Vice President urges chiefs to support climate change initiatives

26.03.2011 LISTEN
By GNA

March 26, 2011 Kumasi, March 25, GNA - Vice President John Dramani Mahama has appealed to traditional leaders to assist the Government to design and pursue effective adaptation strategies to curb the menace of climate change in the country.

Their role, he said, was crucial in view of their position as custodians of the nation's cultural heritage where indigenous coping strategies for climate change phenomenon existed.

The Vice President made the appeal in an address read for him at a workshop for chiefs and queens on Ghana National Climate Change Policy Framework in Kumasi on Friday.

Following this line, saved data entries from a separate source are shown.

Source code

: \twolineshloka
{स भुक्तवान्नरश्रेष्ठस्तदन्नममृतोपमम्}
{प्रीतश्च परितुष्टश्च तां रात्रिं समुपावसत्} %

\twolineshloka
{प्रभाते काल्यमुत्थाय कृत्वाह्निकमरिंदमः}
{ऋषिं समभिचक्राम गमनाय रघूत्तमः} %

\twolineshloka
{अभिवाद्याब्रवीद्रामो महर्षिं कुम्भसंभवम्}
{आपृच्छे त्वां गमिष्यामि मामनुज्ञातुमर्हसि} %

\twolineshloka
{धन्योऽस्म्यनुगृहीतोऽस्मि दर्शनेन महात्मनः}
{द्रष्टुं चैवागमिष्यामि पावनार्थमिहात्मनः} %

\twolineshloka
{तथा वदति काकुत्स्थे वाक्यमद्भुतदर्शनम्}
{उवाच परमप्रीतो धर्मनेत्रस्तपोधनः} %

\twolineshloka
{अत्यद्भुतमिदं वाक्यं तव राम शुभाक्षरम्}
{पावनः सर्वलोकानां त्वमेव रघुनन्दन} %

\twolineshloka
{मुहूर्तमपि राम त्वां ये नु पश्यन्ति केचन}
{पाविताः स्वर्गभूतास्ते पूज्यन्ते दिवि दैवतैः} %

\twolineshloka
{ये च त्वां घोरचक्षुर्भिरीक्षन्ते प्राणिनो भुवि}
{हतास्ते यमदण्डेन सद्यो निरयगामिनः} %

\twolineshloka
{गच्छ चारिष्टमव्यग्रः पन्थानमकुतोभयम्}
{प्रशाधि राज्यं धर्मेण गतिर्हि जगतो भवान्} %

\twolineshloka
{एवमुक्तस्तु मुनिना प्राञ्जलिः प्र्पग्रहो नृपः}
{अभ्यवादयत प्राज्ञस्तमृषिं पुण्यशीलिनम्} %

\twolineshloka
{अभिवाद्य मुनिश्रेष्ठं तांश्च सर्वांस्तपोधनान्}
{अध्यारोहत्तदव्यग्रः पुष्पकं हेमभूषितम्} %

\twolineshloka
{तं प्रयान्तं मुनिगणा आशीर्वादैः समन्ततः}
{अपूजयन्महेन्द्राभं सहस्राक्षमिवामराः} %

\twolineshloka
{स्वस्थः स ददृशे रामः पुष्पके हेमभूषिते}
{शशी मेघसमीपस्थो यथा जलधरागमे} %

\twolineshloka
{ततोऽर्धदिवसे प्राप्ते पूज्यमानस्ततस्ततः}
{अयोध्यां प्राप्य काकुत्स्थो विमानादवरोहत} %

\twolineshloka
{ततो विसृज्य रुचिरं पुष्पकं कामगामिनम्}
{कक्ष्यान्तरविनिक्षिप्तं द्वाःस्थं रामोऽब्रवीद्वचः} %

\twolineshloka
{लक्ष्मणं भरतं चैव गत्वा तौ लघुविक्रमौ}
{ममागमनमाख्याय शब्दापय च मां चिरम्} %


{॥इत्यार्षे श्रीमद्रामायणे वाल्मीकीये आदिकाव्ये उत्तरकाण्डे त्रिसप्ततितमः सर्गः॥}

The workshop, organized by the Ministry of Environment, Science and Technology (MEST), was meant to sensitize the traditional rulers on the various initiatives being pursued by the government to tackle the danger.

Mr Mahama said given the development challenges and threat posed by climate change and variability, Ghana needed a long-term national plan that took into account different factors.

It was for this reason that MEST acting in concert with a wide range of stakeholders prepared a draft national policy framework.

He explained that the national development goal was to enhance current and future development to climate impacts by strengthening its adaptive capacity and building resilience of the society and ecosystems.

To this end, sectoral climate change strategies were being prepared to complement the development of an agenda for early actions.

Amongst them was the identification of options for diversification of power mix pursued by the Ministry of Energy through the enactment of the Renewable Energy Law.

The Ministry of Food and Agriculture as well as Land and Natural Resources were also conducting assessment of the implications of anomalies in soil temperature, support research efforts to promote drought resistance in cocoa and shield cocoa plantations from dry conditions.

The fisheries sector was identifying alternative fisheries governance structures that could effectively reduce unregulated, unsustainable withdrawals from the Guinea Coast.

He said the Government was also investing in water efficient irrigation systems in the north on a scale that could be considered as a priority adaptation strategy.

Miss Shirley Ayeetey, Minister of Environment Science and Technology, spoke of the need to take pragmatic steps to check climate change and global warming.

She said the goal of the adaptation strategy was to ensure systematic approach to climate change in national development.

Wulugu Naba Pugansoa Professor John S. Nabila, President of the National House of Chiefs, said traditional rulers were mindful of problems of the environment and the House had set up a Committee on the environment and called on the MEST to assist it with resources to function effectively.